Transcribe the data below verbatim from the line with "petit nombre d'individus" to the line with "Fanny MONOD (Centre". Include both of those lines.
╔══
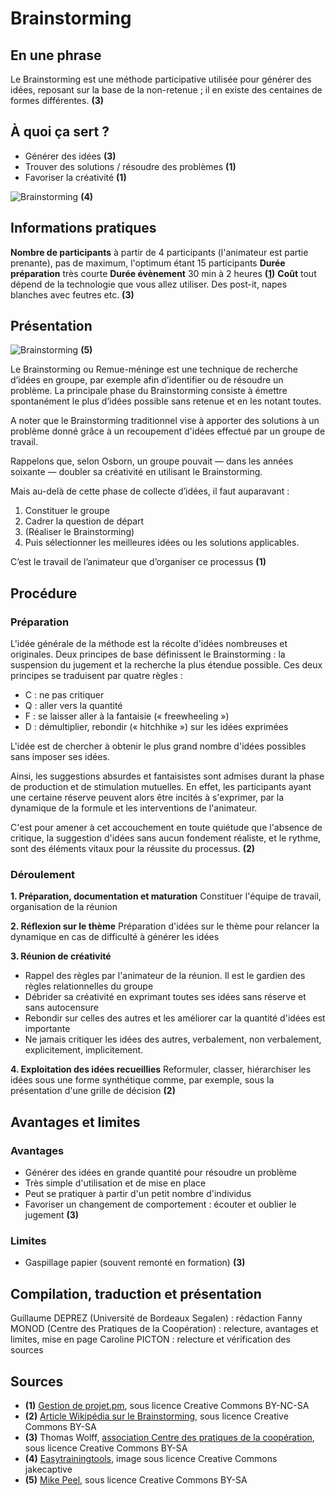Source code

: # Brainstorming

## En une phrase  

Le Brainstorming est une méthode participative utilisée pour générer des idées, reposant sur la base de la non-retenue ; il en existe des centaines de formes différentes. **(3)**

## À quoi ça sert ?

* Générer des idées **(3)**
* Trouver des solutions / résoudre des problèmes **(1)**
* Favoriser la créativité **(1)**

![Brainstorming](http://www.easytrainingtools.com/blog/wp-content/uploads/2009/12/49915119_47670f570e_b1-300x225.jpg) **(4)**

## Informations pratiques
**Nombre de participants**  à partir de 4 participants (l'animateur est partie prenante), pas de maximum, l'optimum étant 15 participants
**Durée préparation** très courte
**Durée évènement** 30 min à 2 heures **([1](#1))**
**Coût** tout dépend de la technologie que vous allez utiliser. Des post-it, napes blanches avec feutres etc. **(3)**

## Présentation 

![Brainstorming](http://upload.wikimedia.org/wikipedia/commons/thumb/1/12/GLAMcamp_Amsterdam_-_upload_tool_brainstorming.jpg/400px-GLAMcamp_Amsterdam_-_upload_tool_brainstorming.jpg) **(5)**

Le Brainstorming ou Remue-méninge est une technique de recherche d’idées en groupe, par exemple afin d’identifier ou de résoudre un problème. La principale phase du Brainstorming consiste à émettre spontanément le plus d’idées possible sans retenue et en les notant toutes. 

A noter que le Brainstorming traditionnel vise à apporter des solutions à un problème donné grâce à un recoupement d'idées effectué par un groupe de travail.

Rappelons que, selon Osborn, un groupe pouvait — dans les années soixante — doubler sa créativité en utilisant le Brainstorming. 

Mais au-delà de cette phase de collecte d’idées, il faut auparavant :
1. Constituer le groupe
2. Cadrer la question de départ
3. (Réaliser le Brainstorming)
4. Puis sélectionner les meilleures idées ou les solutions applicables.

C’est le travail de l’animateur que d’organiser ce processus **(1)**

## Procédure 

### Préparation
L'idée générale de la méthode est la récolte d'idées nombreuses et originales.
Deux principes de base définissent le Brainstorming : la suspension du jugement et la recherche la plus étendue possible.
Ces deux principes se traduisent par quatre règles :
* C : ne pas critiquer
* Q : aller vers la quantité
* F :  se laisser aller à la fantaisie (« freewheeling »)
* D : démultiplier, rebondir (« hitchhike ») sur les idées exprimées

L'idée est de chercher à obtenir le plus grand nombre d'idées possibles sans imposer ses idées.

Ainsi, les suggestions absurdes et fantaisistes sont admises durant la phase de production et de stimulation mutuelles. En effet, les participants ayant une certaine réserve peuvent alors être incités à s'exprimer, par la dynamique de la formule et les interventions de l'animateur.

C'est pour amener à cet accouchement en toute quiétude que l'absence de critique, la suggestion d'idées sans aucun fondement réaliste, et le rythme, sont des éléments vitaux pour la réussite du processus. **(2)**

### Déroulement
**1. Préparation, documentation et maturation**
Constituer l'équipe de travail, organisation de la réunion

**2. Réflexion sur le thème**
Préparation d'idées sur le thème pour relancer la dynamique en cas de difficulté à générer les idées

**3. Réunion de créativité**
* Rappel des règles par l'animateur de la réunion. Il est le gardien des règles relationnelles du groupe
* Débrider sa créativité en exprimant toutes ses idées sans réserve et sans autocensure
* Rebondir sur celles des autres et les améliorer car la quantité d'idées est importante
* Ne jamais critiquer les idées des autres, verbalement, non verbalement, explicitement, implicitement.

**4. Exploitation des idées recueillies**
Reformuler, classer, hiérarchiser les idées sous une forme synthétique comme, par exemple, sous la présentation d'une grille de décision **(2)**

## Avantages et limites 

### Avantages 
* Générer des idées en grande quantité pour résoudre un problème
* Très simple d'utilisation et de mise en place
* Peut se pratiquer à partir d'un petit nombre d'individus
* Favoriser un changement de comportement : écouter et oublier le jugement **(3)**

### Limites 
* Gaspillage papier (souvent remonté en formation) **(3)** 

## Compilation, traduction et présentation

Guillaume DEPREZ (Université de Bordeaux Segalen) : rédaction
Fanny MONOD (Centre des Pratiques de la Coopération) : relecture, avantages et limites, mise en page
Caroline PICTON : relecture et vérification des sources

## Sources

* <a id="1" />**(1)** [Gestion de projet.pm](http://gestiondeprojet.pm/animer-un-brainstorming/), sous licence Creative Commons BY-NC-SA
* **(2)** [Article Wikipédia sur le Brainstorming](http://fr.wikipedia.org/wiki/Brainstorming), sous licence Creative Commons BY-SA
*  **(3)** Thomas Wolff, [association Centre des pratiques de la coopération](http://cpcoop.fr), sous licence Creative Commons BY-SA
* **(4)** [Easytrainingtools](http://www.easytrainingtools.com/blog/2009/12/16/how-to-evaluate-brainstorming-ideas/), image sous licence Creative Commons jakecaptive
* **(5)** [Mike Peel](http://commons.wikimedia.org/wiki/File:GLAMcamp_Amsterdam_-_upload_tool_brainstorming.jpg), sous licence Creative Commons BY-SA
╚══
_Your response_
* Peut se pratiquer à partir d'un petit nombre d'individus
* Favoriser un changement de comportement : écouter et oublier le jugement **(3)**

### Limites 
* Gaspillage papier (souvent remonté en formation) **(3)** 

## Compilation, traduction et présentation

Guillaume DEPREZ (Université de Bordeaux Segalen) : rédaction
Fanny MONOD (Centre des Pratiques de la Coopération) : relecture, avantages et limites, mise en page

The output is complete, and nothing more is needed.